Recios temores acompañaban a diario al muchacho camino de la escuela, el cual recibía continuas burlas y chanzas de los compañeros a causa de su nombre, más hirientes todavía cuando iban acompañadas de rimas y pareados. Se llamaba Celino y soportaba con amarga resignación la crueldad del resto de la clase. Sucedió que un buen día, estando en mitad del recreo, se hartó de tantas burlas y vejaciones acumuladas y al más gallito de la clase, apellidado Carmona, que era un año mayor que él, le atizó un sopapo en toda la cara que le derribó al suelo dejándole los dedos marcados. El impacto se oyó en todo el patio y a la acción le siguió un espeso silencio cargado de drama. Nadie hubiera esperado una respuesta así y todos aguardaban a ver cuál sería la reacción de Carmona. Pero éste, que no esperaba esa respuesta violenta de Celino, rojo de vergüenza, se retiró humillado y cabizbajo entre sus compañeros, los cuales tomaron buena nota de cómo se las gastaba Celino cuando estaba enfadado. Desde entonces, una guerra larvada se desató entre ambos. Carmona se sintió humillado y juró que tarde o temprano se tomaría cumplida venganza de la afrenta recibida.
Sabido es que a esas edades el grupo siempre se ceba con el más débil y eso mismo ocurrió en la clase de Celino. A partir de entonces el blanco de las burlas pasó a ser Miguel, al que empezaron a llamar patachula a causa de la cojera que sufría por culpa de la polio. Para don Tomás, el maestro, aquelas eran bromas sin importancia. Él ejercía su autoridad a golpe de reglazos cuando el aula se le alborotaba. Cuando algún alumno se le desmadraba demasiado, hablaba con su padre y al día siguiente volvía más manso que un cordero. Comprenderá el lector/a, que estamos hablando de otra época, cuando los castigos en la escuela eran los reglazos, copiar cien veces una frase en el cuaderno o estar de rodillas con los brazos en cruz mirando a la pared.

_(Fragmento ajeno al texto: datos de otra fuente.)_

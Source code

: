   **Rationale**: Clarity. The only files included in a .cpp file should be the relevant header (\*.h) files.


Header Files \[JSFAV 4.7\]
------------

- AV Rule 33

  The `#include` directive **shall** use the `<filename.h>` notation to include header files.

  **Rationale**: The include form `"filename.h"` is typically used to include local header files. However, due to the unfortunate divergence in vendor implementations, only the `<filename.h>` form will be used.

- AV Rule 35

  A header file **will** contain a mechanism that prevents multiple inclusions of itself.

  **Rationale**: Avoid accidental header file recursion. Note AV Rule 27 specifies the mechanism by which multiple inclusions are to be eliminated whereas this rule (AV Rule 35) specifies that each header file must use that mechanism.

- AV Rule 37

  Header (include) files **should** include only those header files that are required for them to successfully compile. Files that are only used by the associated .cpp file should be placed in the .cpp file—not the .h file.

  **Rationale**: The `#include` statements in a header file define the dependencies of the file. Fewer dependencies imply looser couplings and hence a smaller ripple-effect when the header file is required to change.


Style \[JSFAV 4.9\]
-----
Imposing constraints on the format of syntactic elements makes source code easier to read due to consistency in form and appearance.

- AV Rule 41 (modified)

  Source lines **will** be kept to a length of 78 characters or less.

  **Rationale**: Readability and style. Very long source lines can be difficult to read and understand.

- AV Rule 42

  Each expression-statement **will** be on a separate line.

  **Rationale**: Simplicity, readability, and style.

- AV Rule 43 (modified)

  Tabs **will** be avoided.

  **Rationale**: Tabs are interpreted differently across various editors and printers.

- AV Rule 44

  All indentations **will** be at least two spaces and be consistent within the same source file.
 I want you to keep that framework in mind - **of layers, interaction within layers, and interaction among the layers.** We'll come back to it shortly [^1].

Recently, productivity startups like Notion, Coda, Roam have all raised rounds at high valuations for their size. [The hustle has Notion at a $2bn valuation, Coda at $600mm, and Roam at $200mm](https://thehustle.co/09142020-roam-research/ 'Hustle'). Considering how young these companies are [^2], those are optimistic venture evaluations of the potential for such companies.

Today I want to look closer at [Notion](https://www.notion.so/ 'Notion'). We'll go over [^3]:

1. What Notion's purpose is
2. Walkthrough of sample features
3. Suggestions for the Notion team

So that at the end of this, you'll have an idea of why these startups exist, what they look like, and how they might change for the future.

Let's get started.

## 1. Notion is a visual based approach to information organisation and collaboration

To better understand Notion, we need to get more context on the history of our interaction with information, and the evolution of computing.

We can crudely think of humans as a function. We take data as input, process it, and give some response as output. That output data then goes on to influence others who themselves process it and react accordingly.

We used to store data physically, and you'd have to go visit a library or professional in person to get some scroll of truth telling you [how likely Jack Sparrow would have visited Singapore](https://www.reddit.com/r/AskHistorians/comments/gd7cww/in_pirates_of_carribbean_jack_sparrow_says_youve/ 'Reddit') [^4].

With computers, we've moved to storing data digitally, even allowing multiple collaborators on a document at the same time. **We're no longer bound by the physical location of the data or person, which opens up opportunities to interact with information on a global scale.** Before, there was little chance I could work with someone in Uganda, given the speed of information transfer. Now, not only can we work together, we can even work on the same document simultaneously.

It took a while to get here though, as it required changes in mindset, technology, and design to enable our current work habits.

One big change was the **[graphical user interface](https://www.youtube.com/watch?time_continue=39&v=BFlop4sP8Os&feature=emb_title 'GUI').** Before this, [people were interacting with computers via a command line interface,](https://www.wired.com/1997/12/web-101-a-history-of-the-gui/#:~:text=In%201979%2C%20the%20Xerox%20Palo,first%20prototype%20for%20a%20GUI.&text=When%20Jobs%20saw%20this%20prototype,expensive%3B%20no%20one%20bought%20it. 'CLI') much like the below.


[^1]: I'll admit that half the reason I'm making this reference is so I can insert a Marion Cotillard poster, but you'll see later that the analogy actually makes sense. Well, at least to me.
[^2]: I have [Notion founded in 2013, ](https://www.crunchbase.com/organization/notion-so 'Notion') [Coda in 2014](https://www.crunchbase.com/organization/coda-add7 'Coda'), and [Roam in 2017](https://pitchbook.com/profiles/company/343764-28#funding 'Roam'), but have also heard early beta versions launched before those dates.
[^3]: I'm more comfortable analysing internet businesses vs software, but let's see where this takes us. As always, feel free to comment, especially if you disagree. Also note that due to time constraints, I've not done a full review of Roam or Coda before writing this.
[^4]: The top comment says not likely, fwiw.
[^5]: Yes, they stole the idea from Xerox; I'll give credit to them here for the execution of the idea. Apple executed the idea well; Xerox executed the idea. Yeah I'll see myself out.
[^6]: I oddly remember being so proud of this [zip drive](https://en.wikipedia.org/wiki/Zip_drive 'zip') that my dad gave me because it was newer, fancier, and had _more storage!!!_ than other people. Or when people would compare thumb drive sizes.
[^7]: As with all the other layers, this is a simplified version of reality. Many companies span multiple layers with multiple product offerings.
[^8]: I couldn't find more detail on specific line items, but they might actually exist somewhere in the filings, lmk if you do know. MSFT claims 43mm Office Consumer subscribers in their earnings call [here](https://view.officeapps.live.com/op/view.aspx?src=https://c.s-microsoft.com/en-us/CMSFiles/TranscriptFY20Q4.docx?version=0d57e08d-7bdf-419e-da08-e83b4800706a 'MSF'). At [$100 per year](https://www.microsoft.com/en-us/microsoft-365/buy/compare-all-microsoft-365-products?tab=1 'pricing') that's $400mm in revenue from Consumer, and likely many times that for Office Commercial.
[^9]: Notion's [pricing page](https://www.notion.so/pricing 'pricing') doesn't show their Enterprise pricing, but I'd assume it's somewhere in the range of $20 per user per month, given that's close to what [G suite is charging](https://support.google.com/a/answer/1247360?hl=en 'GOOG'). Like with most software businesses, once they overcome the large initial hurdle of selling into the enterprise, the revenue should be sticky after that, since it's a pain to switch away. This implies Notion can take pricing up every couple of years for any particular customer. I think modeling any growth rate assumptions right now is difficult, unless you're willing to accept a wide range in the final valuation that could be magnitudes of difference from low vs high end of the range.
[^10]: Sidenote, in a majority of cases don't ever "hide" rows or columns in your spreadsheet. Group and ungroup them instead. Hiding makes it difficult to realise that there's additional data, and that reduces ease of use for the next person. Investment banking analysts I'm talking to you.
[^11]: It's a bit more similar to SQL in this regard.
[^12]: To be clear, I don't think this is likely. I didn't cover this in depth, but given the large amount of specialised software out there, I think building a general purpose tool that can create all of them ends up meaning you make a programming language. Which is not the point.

Pero volvamos a la historia que nos ocupa. Como muchas otras por aquella época, la familia de Celino emigró a la capital en busca de fortuna. La vida en el campo no daba para mucho y el padre deseaba para los suyos un futuro mejor. Las cosas le fueron razonablemente bien y así pasaron los años hasta que un buen día el joven Celino fue llamado a filas para cumplir el servicio militar. Por aquel entonces ya había acabado el Bachillerato con notas brillantes y se estaba preparando para comenzar la carrera de Veterinaria, pues tenía muy presente su pasado en el pueblo al lado de pastores y ganaderos. Pero la milicia no hacía distingos entre ilustrados o ignorantes, espíritus refinados o toscos. Todos estaban allí para obedecer y cumplir órdenes. Los primeros días fueron duros: aprender a desfilar, soportar las bromas de los veteranos, conocer el manejo del armamento...
Pocos días después el Teniente de su Compañía mandó formar en el patio, pasó revista y acto seguido pasó el mando al Sargento. Éste se dirigió a la tropa pidiendo un voluntario que supiera escribir a máquina. Fueron varios los que levantaron la mano, pero Celino fue el el que lo hizo con mayor rapidez y determinación. El Sargento le comunicó que una vez acabados los ejercicios de desfile se presentara ante él para recibir las instrucciones. A la mañana siguiente Celino, portando un par de cubos, fregona y una manguera, ya estaba limpiando desde primera hora todas las letrinas del cuartel soportando continuas arcadas y ganas de vomitar. A media mañana un ruido de pasos a su espalda le hizo volverse. El Sargento Carmona, con un cigarrillo en las manos, le observaba con indisimulada sonrisa pensando que diez años de espera bien habían merecido la pena. Pero esto solo era el principio. Su cabeza empezó a maquinar contra un hombre sometido a su merced.
Tenían toda la razón. La venganza era un plato que sabe mejor frío.